Penyakit Gaucher

Penyakit Gaucher adalah kelainan genetik langka di mana seseorang tidak memiliki enzim yang disebut glucocerebrosidase.

Penyebab
Penyakit Gaucher mempengaruhi sekitar 1 dalam 50.000 sampai 1 dalam 100.000 orang dalam populasi umum. Orang Timur dan Eropa Tengah (Ashkenazi) Yahudi warisan lebih mungkin untuk mendapatkan penyakit ini.

Ini adalah penyakit resesif autosomal.
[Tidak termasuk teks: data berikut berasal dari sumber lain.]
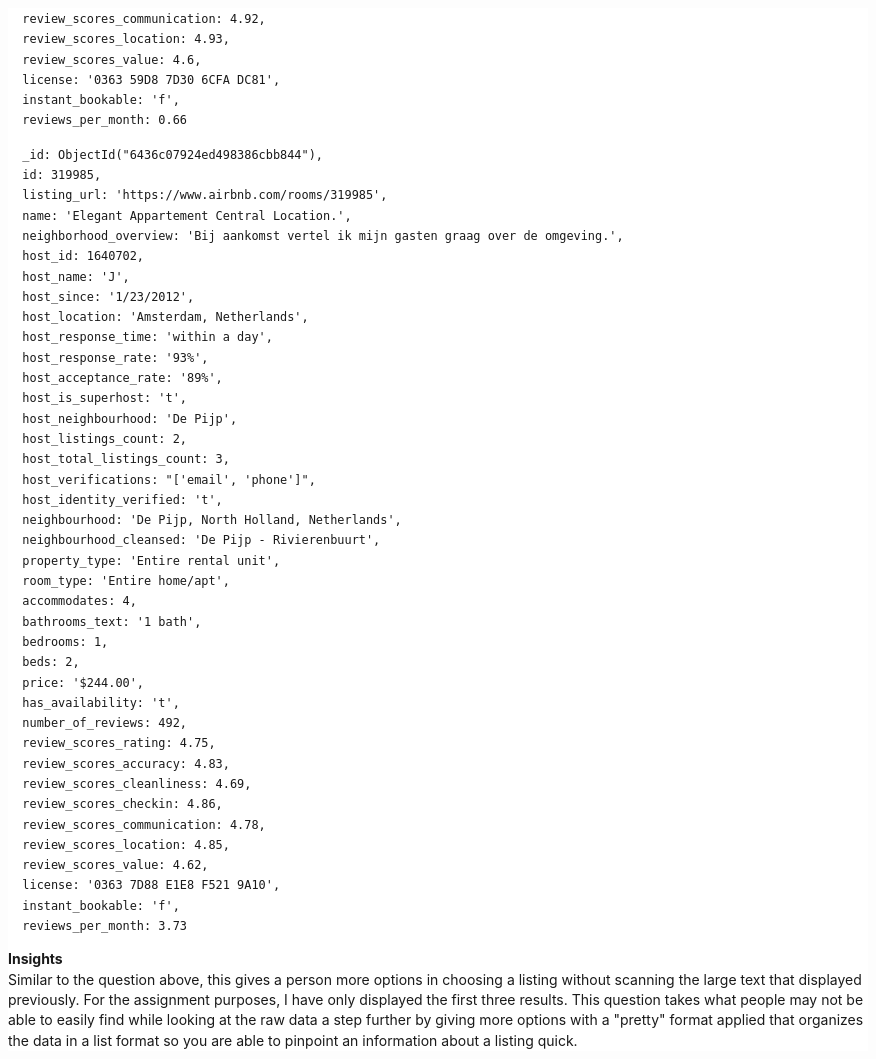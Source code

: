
   ```
    review_scores_communication: 4.92,
    review_scores_location: 4.93,
    review_scores_value: 4.6,
    license: '0363 59D8 7D30 6CFA DC81',
    instant_bookable: 'f',
    reviews_per_month: 0.66
  ```
  ```
    _id: ObjectId("6436c07924ed498386cbb844"),
    id: 319985,
    listing_url: 'https://www.airbnb.com/rooms/319985',
    name: 'Elegant Appartement Central Location.',
    neighborhood_overview: 'Bij aankomst vertel ik mijn gasten graag over de omgeving.',
    host_id: 1640702,
    host_name: 'J',
    host_since: '1/23/2012',
    host_location: 'Amsterdam, Netherlands',
    host_response_time: 'within a day',
    host_response_rate: '93%',
    host_acceptance_rate: '89%',
    host_is_superhost: 't',
    host_neighbourhood: 'De Pijp',
    host_listings_count: 2,
    host_total_listings_count: 3,
    host_verifications: "['email', 'phone']",
    host_identity_verified: 't',
    neighbourhood: 'De Pijp, North Holland, Netherlands',
    neighbourhood_cleansed: 'De Pijp - Rivierenbuurt',
    property_type: 'Entire rental unit',
    room_type: 'Entire home/apt',
    accommodates: 4,
    bathrooms_text: '1 bath',
    bedrooms: 1,
    beds: 2,
    price: '$244.00',
    has_availability: 't',
    number_of_reviews: 492,
    review_scores_rating: 4.75,
    review_scores_accuracy: 4.83,
    review_scores_cleanliness: 4.69,
    review_scores_checkin: 4.86,
    review_scores_communication: 4.78,
    review_scores_location: 4.85,
    review_scores_value: 4.62,
    license: '0363 7D88 E1E8 F521 9A10',
    instant_bookable: 'f',
    reviews_per_month: 3.73
  ``` 
  
**Insights**  
Similar to the question above, this gives a person more options in choosing a listing without scanning the large text that displayed previously. For the assignment purposes, I have only displayed the first three results. This question takes what people may not be able to easily find while looking at the raw data a step further by giving more options with a "pretty" format applied that organizes the data in a list format so you are able to pinpoint an information about a listing quick.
Ini berarti bahwa ayah dan ibu harus sama-sama melewati satu salinan gen abnormal untuk anak agar anak untuk mengembangkan penyakit. Orang tua yang diam-diam membawa salinan gen abnormal ini disebut carrier.

Kurangnya enzim glucocerebrosidase menyebabkan zat berbahaya menumpuk di hati, limpa, tulang, dan sumsum tulang. Zat mencegah sel-sel dan organ bekerja dengan baik.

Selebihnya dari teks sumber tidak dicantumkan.